Problem details:
Before returning the data, strip out the pictures and keep everything else exactly the same.

----------

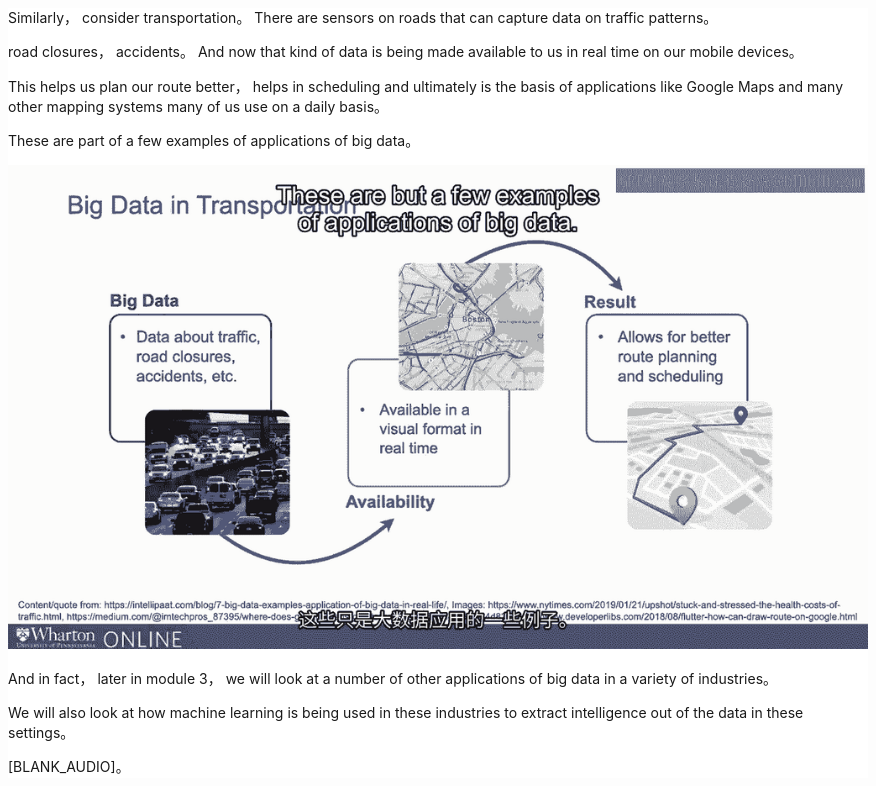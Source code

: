  Similarly， consider transportation。 There are sensors on roads that can capture data on traffic patterns。

 road closures， accidents。 And now that kind of data is being made available to us in real time on our mobile devices。

 This helps us plan our route better， helps in scheduling and ultimately is the basis of applications like Google Maps and many other mapping systems many of us use on a daily basis。

 These are part of a few examples of applications of big data。



![](img/4714e22e658d1ca84b3d59f841777356_29.png)

 And in fact， later in module 3， we will look at a number of other applications of big data in a variety of industries。

 We will also look at how machine learning is being used in these industries to extract intelligence out of the data in these settings。

 [BLANK_AUDIO]。
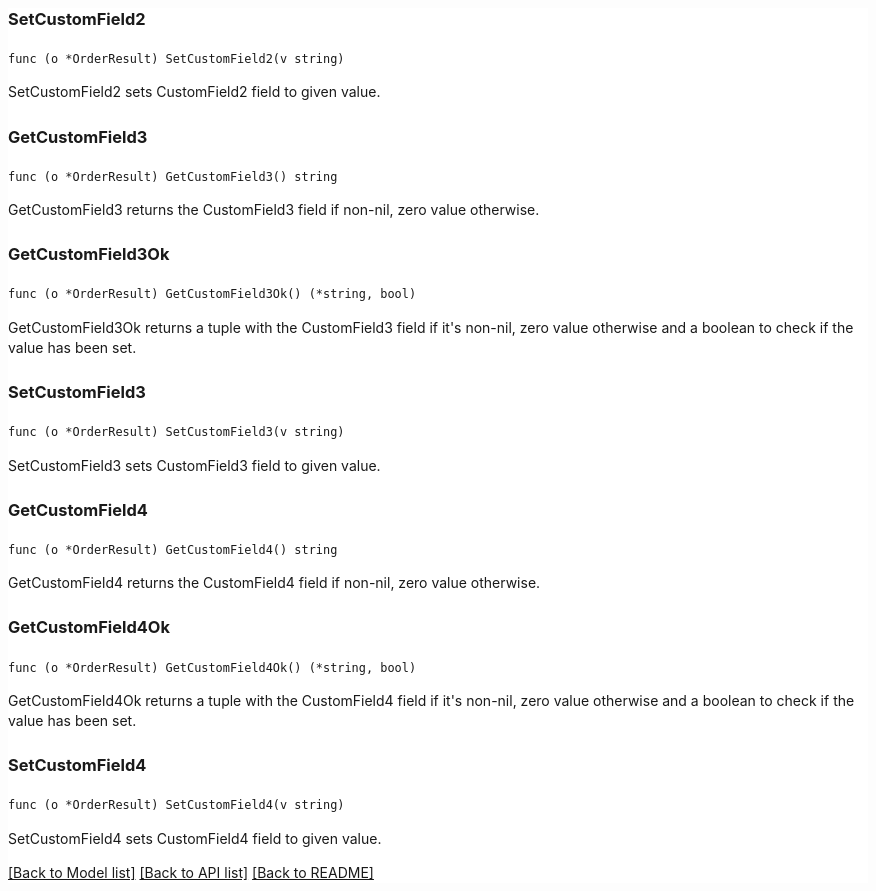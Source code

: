 ### SetCustomField2

`func (o *OrderResult) SetCustomField2(v string)`

SetCustomField2 sets CustomField2 field to given value.


### GetCustomField3

`func (o *OrderResult) GetCustomField3() string`

GetCustomField3 returns the CustomField3 field if non-nil, zero value otherwise.

### GetCustomField3Ok

`func (o *OrderResult) GetCustomField3Ok() (*string, bool)`

GetCustomField3Ok returns a tuple with the CustomField3 field if it's non-nil, zero value otherwise
and a boolean to check if the value has been set.

### SetCustomField3

`func (o *OrderResult) SetCustomField3(v string)`

SetCustomField3 sets CustomField3 field to given value.


### GetCustomField4

`func (o *OrderResult) GetCustomField4() string`

GetCustomField4 returns the CustomField4 field if non-nil, zero value otherwise.

### GetCustomField4Ok

`func (o *OrderResult) GetCustomField4Ok() (*string, bool)`

GetCustomField4Ok returns a tuple with the CustomField4 field if it's non-nil, zero value otherwise
and a boolean to check if the value has been set.

### SetCustomField4

`func (o *OrderResult) SetCustomField4(v string)`

SetCustomField4 sets CustomField4 field to given value.



[[Back to Model list]](../README.md#documentation-for-models) [[Back to API list]](../README.md#documentation-for-api-endpoints) [[Back to README]](../README.md)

----------

Solution for this problem:
Source code

:  Similarly， consider transportation。 There are sensors on roads that can capture data on traffic patterns。

 road closures， accidents。 And now that kind of data is being made available to us in real time on our mobile devices。

 This helps us plan our route better， helps in scheduling and ultimately is the basis of applications like Google Maps and many other mapping systems many of us use on a daily basis。

 These are part of a few examples of applications of big data。



![](img/4714e22e658d1ca84b3d59f841777356_29.png)

 And in fact， later in module 3， we will look at a number of other applications of big data in a variety of industries。

 We will also look at how machine learning is being used in these industries to extract intelligence out of the data in these settings。

 [BLANK_AUDIO]。
Source code

: ### SetCustomField2

`func (o *OrderResult) SetCustomField2(v string)`

SetCustomField2 sets CustomField2 field to given value.


### GetCustomField3

`func (o *OrderResult) GetCustomField3() string`

GetCustomField3 returns the CustomField3 field if non-nil, zero value otherwise.

### GetCustomField3Ok

`func (o *OrderResult) GetCustomField3Ok() (*string, bool)`

GetCustomField3Ok returns a tuple with the CustomField3 field if it's non-nil, zero value otherwise
and a boolean to check if the value has been set.

### SetCustomField3

`func (o *OrderResult) SetCustomField3(v string)`

SetCustomField3 sets CustomField3 field to given value.


### GetCustomField4

`func (o *OrderResult) GetCustomField4() string`

GetCustomField4 returns the CustomField4 field if non-nil, zero value otherwise.

### GetCustomField4Ok

`func (o *OrderResult) GetCustomField4Ok() (*string, bool)`

GetCustomField4Ok returns a tuple with the CustomField4 field if it's non-nil, zero value otherwise
and a boolean to check if the value has been set.

### SetCustomField4

`func (o *OrderResult) SetCustomField4(v string)`

SetCustomField4 sets CustomField4 field to given value.



[[Back to Model list]](../README.md#documentation-for-models) [[Back to API list]](../README.md#documentation-for-api-endpoints) [[Back to README]](../README.md)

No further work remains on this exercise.